** Opening MATERIAL PROVIDED block **
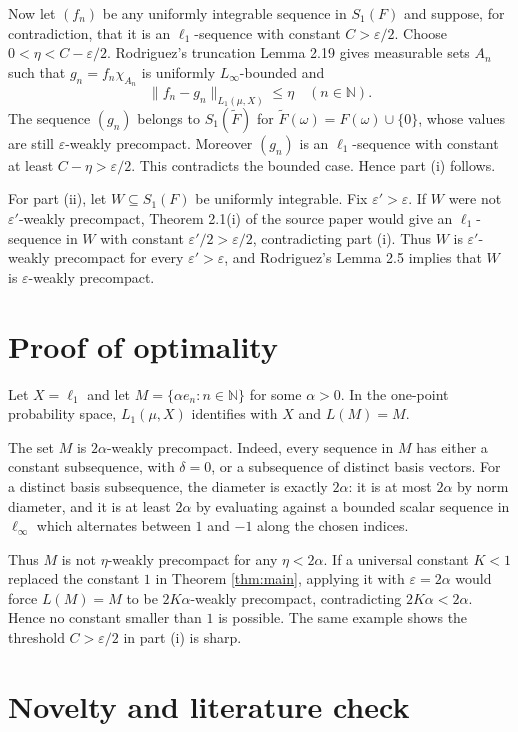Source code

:\documentclass[11pt]{article}
\newcommand{\eps}{\varepsilon}
\newcommand{\N}{\mathbb N}
\newcommand{\sub}{\subseteq}
\begin{document}
Now let $(f_n)$ be any uniformly integrable sequence in $S_1(F)$ and suppose,
for contradiction, that it is an $\ell_1$-sequence with constant $C>\eps/2$.
Choose $0<\eta<C-\eps/2$. Rodriguez's truncation Lemma 2.19 gives measurable
sets $A_n$ such that $g_n=f_n\chi_{A_n}$ is uniformly $L_\infty$-bounded and
\[
\|f_n-g_n\|_{L_1(\mu,X)}\leq\eta\quad(n\in\N).
\]
The sequence $(g_n)$ belongs to $S_1(\widetilde F)$ for
$\widetilde F(\omega)=F(\omega)\cup\{0\}$, whose values are still
$\eps$-weakly precompact. Moreover $(g_n)$ is an $\ell_1$-sequence with
constant at least $C-\eta>\eps/2$. This contradicts the bounded case. Hence
part (i) follows.

For part (ii), let $W\sub S_1(F)$ be uniformly integrable. Fix
$\eps'>\eps$. If $W$ were not $\eps'$-weakly precompact, Theorem 2.1(i) of the
source paper would give an $\ell_1$-sequence in $W$ with constant
$\eps'/2>\eps/2$, contradicting part (i). Thus $W$ is $\eps'$-weakly precompact
for every $\eps'>\eps$, and Rodriguez's Lemma 2.5 implies that $W$ is
$\eps$-weakly precompact.

\section*{Proof of optimality}

Let $X=\ell_1$ and let $M=\{\alpha e_n:n\in\N\}$ for some $\alpha>0$. In the
one-point probability space, $L_1(\mu,X)$ identifies with $X$ and
$L(M)=M$.

The set $M$ is $2\alpha$-weakly precompact. Indeed, every sequence in $M$ has
either a constant subsequence, with $\delta=0$, or a subsequence of distinct
basis vectors. For a distinct basis subsequence, the diameter is exactly
$2\alpha$: it is at most $2\alpha$ by norm diameter, and it is at least
$2\alpha$ by evaluating against a bounded scalar sequence in $\ell_\infty$
which alternates between $1$ and $-1$ along the chosen indices.

Thus $M$ is not $\eta$-weakly precompact for any $\eta<2\alpha$. If a universal
constant $K<1$ replaced the constant $1$ in Theorem \ref{thm:main}, applying it
with $\eps=2\alpha$ would force $L(M)=M$ to be $2K\alpha$-weakly precompact,
contradicting $2K\alpha<2\alpha$. Hence no constant smaller than $1$ is
possible. The same example shows the threshold $C>\eps/2$ in part (i) is sharp.

\section*{Novelty and literature check}
\end{document}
** Closing MATERIAL PROVIDED block **
The pictures should be dropped, and every line above should be set down again exactly.

Source code

:\documentclass[11pt]{article}
\newcommand{\eps}{\varepsilon}
\newcommand{\N}{\mathbb N}
\newcommand{\sub}{\subseteq}
\begin{document}
Now let $(f_n)$ be any uniformly integrable sequence in $S_1(F)$ and suppose,
for contradiction, that it is an $\ell_1$-sequence with constant $C>\eps/2$.
Choose $0<\eta<C-\eps/2$. Rodriguez's truncation Lemma 2.19 gives measurable
sets $A_n$ such that $g_n=f_n\chi_{A_n}$ is uniformly $L_\infty$-bounded and
\[
\|f_n-g_n\|_{L_1(\mu,X)}\leq\eta\quad(n\in\N).
\]
The sequence $(g_n)$ belongs to $S_1(\widetilde F)$ for
$\widetilde F(\omega)=F(\omega)\cup\{0\}$, whose values are still
$\eps$-weakly precompact. Moreover $(g_n)$ is an $\ell_1$-sequence with
constant at least $C-\eta>\eps/2$. This contradicts the bounded case. Hence
part (i) follows.

For part (ii), let $W\sub S_1(F)$ be uniformly integrable. Fix
$\eps'>\eps$. If $W$ were not $\eps'$-weakly precompact, Theorem 2.1(i) of the
source paper would give an $\ell_1$-sequence in $W$ with constant
$\eps'/2>\eps/2$, contradicting part (i). Thus $W$ is $\eps'$-weakly precompact
for every $\eps'>\eps$, and Rodriguez's Lemma 2.5 implies that $W$ is
$\eps$-weakly precompact.

\section*{Proof of optimality}

Let $X=\ell_1$ and let $M=\{\alpha e_n:n\in\N\}$ for some $\alpha>0$. In the
one-point probability space, $L_1(\mu,X)$ identifies with $X$ and
$L(M)=M$.

The set $M$ is $2\alpha$-weakly precompact. Indeed, every sequence in $M$ has
either a constant subsequence, with $\delta=0$, or a subsequence of distinct
basis vectors. For a distinct basis subsequence, the diameter is exactly
$2\alpha$: it is at most $2\alpha$ by norm diameter, and it is at least
$2\alpha$ by evaluating against a bounded scalar sequence in $\ell_\infty$
which alternates between $1$ and $-1$ along the chosen indices.

Thus $M$ is not $\eta$-weakly precompact for any $\eta<2\alpha$. If a universal
constant $K<1$ replaced the constant $1$ in Theorem \ref{thm:main}, applying it
with $\eps=2\alpha$ would force $L(M)=M$ to be $2K\alpha$-weakly precompact,
contradicting $2K\alpha<2\alpha$. Hence no constant smaller than $1$ is
possible. The same example shows the threshold $C>\eps/2$ in part (i) is sharp.

\section*{Novelty and literature check}
\end{document}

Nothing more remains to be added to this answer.